Reading the records beneath this task, work out how many lines contain the word "생성하세요" and reply with only that number.

*** Opening of Records shown ***

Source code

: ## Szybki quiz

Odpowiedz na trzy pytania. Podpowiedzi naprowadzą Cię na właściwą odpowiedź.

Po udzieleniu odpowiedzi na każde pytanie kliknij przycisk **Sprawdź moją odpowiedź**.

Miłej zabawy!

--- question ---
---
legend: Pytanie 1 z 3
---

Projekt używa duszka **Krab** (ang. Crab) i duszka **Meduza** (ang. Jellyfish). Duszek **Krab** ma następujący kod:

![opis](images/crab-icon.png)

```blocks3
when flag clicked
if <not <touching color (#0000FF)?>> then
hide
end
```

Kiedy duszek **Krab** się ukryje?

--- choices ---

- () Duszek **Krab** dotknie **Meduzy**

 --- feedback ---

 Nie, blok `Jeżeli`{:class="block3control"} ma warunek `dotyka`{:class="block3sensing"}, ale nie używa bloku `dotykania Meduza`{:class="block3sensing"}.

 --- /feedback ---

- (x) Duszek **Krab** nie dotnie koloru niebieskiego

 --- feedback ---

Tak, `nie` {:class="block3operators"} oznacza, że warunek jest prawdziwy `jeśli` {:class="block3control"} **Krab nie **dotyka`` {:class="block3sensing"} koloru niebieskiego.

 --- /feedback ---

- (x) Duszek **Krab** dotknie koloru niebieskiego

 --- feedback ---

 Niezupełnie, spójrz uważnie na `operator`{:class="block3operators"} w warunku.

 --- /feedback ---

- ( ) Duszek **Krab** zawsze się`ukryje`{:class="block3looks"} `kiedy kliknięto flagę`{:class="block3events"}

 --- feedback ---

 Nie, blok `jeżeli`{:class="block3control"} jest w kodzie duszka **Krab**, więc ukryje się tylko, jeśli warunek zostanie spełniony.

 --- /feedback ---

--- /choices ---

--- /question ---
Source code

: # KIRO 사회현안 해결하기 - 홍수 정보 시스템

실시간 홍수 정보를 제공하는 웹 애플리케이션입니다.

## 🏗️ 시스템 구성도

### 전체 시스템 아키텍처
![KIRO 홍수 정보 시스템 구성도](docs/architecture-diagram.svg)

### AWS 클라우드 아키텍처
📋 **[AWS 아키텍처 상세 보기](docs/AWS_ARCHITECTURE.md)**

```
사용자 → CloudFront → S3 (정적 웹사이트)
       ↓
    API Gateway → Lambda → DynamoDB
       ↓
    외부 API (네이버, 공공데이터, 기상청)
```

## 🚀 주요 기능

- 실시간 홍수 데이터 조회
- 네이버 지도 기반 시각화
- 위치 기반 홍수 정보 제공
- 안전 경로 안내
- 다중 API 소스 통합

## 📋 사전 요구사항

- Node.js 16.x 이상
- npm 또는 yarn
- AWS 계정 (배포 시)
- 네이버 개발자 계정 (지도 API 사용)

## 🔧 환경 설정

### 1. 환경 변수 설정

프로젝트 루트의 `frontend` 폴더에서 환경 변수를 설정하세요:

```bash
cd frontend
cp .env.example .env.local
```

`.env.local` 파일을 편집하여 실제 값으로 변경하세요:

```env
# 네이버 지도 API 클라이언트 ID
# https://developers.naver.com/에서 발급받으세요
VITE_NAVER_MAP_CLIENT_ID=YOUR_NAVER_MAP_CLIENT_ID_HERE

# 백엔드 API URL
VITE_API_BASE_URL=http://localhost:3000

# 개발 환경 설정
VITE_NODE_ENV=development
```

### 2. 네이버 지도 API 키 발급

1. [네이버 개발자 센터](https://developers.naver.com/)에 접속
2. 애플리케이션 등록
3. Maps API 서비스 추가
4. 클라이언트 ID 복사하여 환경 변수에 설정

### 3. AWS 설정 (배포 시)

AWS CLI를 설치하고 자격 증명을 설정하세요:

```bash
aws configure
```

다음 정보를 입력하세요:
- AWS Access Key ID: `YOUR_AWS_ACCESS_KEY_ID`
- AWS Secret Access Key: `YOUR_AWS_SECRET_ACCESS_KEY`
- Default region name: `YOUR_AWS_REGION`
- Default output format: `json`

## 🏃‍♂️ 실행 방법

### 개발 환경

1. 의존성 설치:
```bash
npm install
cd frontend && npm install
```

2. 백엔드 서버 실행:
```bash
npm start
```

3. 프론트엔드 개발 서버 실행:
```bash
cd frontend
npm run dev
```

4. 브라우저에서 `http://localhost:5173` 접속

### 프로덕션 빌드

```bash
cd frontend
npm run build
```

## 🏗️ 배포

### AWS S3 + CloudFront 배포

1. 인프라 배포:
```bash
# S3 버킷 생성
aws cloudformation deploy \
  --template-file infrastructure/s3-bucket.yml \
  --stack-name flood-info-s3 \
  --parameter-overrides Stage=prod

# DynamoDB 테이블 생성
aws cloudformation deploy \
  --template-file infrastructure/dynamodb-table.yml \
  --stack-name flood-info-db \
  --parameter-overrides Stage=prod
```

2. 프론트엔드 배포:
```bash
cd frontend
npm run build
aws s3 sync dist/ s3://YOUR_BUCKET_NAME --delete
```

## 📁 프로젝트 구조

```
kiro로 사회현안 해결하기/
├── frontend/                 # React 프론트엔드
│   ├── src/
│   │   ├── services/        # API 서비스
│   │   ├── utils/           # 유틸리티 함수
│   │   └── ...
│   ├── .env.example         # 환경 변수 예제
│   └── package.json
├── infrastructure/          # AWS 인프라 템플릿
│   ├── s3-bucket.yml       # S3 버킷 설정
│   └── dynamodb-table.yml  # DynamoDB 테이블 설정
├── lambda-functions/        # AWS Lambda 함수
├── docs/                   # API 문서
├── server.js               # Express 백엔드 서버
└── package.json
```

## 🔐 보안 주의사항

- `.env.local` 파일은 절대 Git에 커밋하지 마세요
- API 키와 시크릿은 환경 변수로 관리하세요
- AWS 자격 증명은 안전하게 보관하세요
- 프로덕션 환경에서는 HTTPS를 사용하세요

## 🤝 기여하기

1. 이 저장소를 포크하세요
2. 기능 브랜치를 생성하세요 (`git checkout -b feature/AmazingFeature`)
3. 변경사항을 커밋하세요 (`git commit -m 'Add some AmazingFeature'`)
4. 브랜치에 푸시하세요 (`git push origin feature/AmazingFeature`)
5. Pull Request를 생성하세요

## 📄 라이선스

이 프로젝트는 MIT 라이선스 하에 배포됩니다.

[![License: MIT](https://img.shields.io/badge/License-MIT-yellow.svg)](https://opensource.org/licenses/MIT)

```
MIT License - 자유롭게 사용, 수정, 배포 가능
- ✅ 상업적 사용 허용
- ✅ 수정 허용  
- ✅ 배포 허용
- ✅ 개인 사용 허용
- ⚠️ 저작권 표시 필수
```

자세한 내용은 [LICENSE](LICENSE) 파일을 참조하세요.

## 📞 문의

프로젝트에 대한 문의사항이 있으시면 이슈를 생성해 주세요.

*** Close of Records shown ***

• [Answer space] 2